46. Doğumgünüm ve bu satırbaşını sevmediğim Ankara'dan uzakta geçirmek istediğim için İzmir'deki aile evine geldim. Herşey hep olduğu gibi, ama hiçbirşey eskisi gibi değil.
Keşke duvarların, eşyaların, nesnelerin ve fotoğrafların hasreti çekilen ve yeniden yaşanmak istenen anıları kaydeden bir belleği olsa da, onlara yaslandığımız / onlara dokunduğumuz zaman birer birer dillenip, anlatıverseler... Bu sabah salon sessizdi, yemek masasının üstünde çiçekler, babacığımın hazırladığı kahvaltı sofrası, hediye paketleri ve her zaman en güzeli seçilen pastam yoktu. Ne kucaklaşmalar, ne anneciğimin o içi içine sığmayan coşkusu, ne öpücükler, ne konuşmalar, ne sıcak simitlerin, ne demli çayın kokusu; sadece dede evinden gelen duvar saatinin ağırbaşlı tik takları...

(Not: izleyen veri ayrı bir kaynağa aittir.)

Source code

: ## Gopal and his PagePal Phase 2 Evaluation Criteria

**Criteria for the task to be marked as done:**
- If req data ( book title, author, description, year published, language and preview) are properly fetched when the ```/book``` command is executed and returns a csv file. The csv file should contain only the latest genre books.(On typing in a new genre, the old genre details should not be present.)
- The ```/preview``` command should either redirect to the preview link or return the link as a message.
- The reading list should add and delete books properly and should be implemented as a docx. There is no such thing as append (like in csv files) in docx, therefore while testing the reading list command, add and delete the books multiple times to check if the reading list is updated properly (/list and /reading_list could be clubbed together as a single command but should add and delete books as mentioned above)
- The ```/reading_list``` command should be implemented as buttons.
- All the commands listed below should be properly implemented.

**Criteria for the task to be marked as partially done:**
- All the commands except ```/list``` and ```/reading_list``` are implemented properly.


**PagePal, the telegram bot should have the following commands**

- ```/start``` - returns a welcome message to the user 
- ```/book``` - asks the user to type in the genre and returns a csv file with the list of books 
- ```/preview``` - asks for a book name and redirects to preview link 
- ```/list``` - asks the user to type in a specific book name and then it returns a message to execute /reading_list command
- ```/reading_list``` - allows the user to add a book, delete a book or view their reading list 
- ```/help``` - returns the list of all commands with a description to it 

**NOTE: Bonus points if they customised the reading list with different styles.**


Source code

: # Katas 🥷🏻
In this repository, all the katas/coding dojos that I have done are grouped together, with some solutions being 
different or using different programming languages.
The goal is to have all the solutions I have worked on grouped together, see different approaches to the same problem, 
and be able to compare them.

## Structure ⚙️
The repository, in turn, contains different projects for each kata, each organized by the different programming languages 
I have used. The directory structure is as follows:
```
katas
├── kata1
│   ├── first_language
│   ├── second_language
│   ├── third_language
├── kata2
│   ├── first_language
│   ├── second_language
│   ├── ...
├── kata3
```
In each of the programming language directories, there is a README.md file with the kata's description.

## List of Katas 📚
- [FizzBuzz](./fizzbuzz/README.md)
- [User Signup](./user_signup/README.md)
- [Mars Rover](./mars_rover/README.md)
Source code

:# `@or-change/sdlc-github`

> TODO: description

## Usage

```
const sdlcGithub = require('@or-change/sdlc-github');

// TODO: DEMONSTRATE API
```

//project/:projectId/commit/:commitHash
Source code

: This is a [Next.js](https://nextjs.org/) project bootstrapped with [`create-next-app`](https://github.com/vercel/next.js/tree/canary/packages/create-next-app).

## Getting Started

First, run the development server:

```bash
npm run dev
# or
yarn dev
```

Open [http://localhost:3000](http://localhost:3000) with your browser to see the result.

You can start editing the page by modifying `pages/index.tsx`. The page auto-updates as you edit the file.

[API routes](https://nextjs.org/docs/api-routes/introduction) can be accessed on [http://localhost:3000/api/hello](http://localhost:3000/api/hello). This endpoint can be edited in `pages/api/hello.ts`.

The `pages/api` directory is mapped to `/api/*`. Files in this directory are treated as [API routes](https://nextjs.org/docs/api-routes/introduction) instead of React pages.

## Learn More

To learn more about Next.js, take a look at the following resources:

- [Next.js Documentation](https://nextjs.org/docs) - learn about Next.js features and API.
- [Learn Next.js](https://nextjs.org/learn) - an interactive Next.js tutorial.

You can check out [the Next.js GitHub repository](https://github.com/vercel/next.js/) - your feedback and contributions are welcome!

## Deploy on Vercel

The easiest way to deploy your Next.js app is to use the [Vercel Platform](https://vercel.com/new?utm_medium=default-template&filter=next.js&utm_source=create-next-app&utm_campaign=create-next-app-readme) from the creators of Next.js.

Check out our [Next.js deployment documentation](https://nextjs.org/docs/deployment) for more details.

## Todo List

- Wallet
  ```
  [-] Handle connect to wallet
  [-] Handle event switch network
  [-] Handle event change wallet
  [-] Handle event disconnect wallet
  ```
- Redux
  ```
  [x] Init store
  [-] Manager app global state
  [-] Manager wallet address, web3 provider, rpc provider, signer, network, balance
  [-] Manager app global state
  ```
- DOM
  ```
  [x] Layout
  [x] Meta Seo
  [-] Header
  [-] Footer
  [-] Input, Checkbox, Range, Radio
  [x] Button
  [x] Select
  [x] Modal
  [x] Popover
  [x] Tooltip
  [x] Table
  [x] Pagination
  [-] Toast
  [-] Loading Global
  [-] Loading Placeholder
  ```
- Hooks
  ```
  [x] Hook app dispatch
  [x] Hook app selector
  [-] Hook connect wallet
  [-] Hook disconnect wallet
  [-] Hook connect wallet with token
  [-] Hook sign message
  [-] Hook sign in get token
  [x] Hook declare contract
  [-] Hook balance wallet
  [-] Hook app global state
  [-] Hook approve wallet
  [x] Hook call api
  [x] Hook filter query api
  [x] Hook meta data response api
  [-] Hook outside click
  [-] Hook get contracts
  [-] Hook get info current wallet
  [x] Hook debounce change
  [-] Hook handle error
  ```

Bu sene kendime verdiğim doğumgünü hediyesi, aile evimde o harika anıları hayal ederek sessizce oturmak ve düşünmek.
Aslında her doğumgünü ömrün noktalanacağı o bilinmez güne doğru bir adım değil midir? Ve bu neden korkulacak, çekinilecek, üzülünecek bir yürüyüş olsun... Bu farkındalıkla yaşamak hem hasretini çektiğimiz sevdiklerimizin yokluğuna en büyük teselli ve hem de bu hayatın değerini bilmek ve hakkını vermek için esaslı bir uyarı bence.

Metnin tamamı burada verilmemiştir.